** Opening Excerpted data block **

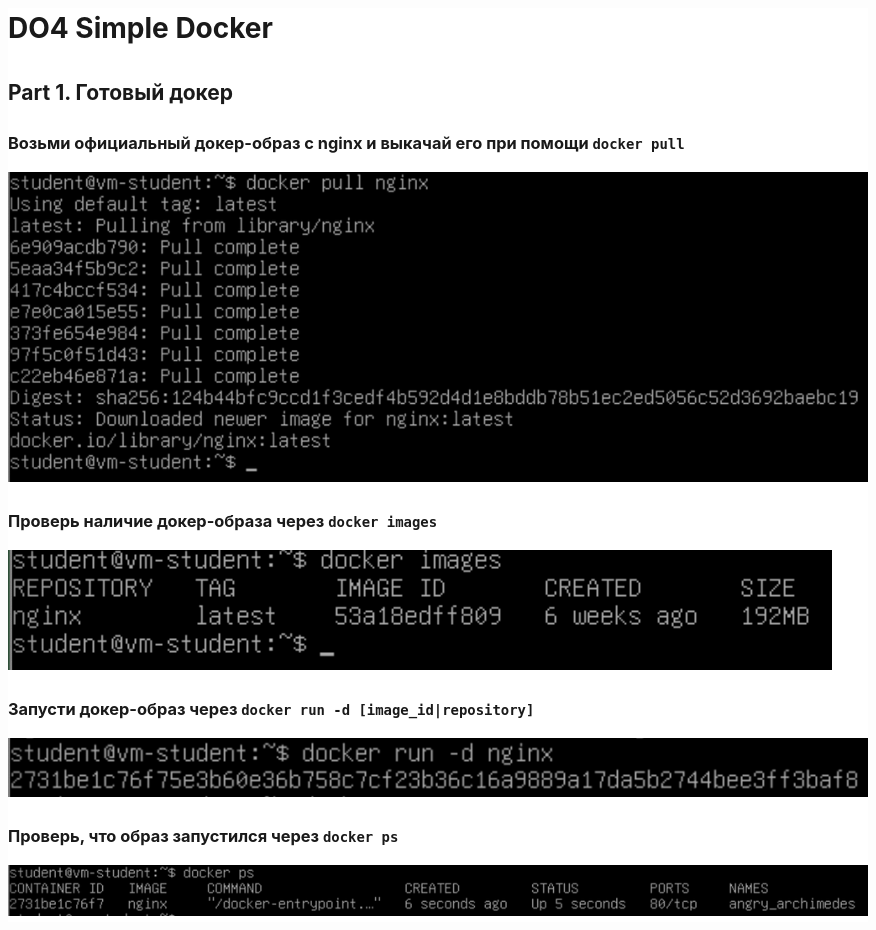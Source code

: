 # DO4 Simple Docker

## Part 1. Готовый докер

### Возьми официальный докер-образ с nginx и выкачай его при помощи `docker pull`

![img](img/01/01.png)

### Проверь наличие докер-образа через `docker images`

![img](img/01/02.png)

### Запусти докер-образ через `docker run -d [image_id|repository]`

![img](img/01/03.png)

### Проверь, что образ запустился через `docker ps`

![img](img/01/04.png)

** Closing Excerpted data block **

- [Task details]
Nothing but the lines from the one with "### Запусти докер-образ" through the last line of the records above should be retyped, and those word for word.

- [Exercise output]
### Запусти докер-образ через `docker run -d [image_id|repository]`

![img](img/01/03.png)

### Проверь, что образ запустился через `docker ps`

![img](img/01/04.png)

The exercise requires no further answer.